[Data records — start]

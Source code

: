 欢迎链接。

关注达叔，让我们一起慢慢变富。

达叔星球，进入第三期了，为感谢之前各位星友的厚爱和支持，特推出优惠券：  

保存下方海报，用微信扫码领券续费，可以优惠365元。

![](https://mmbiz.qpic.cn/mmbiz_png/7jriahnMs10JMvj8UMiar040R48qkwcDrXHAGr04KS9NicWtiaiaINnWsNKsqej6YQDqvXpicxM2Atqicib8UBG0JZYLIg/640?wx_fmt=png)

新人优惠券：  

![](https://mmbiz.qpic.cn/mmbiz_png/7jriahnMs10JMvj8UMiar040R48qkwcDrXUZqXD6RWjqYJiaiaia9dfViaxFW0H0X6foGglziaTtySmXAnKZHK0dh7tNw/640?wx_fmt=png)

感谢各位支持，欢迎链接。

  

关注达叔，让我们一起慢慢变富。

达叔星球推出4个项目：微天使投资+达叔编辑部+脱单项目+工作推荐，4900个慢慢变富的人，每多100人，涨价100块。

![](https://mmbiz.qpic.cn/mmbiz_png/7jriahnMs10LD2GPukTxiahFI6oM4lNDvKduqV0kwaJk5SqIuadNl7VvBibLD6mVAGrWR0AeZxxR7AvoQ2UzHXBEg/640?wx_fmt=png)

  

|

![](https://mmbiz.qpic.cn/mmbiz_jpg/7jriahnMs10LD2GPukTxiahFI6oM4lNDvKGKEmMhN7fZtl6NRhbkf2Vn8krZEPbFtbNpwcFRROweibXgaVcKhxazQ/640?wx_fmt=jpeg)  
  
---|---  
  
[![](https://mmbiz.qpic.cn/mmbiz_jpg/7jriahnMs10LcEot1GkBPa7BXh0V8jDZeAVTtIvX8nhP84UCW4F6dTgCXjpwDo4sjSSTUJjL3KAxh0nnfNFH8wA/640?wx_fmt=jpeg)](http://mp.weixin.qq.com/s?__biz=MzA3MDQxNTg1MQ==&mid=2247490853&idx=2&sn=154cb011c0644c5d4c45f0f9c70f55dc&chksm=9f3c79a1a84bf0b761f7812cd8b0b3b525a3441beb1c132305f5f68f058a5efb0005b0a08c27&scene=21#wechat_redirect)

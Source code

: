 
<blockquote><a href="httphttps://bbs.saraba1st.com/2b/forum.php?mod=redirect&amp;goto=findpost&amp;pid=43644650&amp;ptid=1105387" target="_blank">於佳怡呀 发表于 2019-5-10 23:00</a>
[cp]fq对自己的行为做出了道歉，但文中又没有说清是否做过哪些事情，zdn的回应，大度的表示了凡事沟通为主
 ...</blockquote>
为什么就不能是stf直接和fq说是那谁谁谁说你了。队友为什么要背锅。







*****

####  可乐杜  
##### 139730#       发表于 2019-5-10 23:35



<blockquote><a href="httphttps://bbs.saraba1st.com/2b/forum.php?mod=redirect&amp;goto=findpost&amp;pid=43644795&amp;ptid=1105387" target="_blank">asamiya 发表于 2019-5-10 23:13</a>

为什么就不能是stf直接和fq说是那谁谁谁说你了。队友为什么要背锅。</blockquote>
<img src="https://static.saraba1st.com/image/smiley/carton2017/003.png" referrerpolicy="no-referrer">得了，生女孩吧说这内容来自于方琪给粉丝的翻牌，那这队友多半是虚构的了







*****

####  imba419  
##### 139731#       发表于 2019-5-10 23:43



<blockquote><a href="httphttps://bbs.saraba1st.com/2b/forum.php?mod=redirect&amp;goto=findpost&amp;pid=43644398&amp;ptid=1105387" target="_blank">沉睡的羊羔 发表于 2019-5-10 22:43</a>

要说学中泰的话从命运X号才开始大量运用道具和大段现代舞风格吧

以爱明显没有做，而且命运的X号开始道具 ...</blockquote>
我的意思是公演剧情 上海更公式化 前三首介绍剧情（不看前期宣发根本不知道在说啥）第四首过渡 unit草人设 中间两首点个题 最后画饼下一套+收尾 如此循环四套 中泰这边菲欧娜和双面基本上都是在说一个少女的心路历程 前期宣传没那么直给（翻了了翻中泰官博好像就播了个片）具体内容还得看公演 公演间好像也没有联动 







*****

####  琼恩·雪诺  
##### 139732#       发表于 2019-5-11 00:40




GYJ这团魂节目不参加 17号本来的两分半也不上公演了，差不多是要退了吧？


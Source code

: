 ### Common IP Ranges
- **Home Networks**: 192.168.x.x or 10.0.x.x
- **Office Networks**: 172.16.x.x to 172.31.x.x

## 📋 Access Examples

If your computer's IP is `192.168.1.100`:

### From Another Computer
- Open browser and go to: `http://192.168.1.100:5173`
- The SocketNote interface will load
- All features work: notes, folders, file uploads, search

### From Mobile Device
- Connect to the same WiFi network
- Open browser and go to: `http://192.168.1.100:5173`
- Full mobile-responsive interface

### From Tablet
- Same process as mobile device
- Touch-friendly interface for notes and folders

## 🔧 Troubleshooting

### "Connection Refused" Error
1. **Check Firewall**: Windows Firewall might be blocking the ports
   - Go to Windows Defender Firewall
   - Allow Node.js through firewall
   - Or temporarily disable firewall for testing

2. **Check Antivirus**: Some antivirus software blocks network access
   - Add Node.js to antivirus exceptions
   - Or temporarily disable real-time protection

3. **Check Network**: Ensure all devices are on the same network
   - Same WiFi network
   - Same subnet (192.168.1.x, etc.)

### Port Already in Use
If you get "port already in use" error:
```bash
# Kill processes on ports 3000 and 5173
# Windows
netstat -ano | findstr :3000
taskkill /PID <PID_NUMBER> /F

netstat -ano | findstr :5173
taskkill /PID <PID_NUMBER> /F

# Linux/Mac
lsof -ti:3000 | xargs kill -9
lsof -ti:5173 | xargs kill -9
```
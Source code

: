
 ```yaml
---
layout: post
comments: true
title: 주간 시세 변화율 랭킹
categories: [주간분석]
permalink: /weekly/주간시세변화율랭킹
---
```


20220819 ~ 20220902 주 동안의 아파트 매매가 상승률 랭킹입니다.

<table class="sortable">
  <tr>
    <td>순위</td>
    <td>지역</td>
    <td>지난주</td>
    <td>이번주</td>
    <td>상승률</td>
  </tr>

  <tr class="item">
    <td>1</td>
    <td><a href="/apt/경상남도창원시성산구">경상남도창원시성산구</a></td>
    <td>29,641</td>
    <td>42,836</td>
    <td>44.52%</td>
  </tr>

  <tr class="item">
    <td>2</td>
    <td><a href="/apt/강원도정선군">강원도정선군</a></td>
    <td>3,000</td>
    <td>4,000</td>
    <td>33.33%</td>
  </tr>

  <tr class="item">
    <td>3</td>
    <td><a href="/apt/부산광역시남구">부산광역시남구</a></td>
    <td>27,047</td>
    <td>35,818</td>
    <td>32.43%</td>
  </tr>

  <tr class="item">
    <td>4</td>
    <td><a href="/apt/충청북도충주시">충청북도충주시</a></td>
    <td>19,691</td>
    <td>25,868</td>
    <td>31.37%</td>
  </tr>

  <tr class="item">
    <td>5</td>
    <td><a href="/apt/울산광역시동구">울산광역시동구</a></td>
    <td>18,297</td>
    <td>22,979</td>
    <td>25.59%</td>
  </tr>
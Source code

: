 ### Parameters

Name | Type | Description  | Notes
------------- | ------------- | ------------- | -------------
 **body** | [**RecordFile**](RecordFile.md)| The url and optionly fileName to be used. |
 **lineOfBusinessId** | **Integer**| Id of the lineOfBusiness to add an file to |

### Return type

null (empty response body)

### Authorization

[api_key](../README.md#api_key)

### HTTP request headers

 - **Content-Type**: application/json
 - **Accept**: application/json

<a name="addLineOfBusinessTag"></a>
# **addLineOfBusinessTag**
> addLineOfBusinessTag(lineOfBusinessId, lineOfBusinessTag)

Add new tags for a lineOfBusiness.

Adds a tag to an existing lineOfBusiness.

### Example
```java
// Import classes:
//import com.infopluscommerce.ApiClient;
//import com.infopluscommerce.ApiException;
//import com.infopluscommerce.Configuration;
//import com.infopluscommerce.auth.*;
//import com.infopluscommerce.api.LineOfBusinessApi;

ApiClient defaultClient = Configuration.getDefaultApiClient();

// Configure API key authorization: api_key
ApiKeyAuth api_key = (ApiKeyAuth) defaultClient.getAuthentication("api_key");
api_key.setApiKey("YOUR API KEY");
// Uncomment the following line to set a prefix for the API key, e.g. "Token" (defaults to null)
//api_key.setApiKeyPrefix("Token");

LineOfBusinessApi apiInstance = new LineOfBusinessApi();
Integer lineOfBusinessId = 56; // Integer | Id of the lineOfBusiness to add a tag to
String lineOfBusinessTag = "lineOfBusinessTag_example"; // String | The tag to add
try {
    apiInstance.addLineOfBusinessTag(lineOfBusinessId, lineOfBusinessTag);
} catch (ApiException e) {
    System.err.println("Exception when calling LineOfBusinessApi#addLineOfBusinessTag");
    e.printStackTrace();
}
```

[Data records — finish]

**What this task involves:** Report all lines of the data above that include the string "Configuration".

**Expected answer:**
//import com.infopluscommerce.Configuration;
ApiClient defaultClient = Configuration.getDefaultApiClient();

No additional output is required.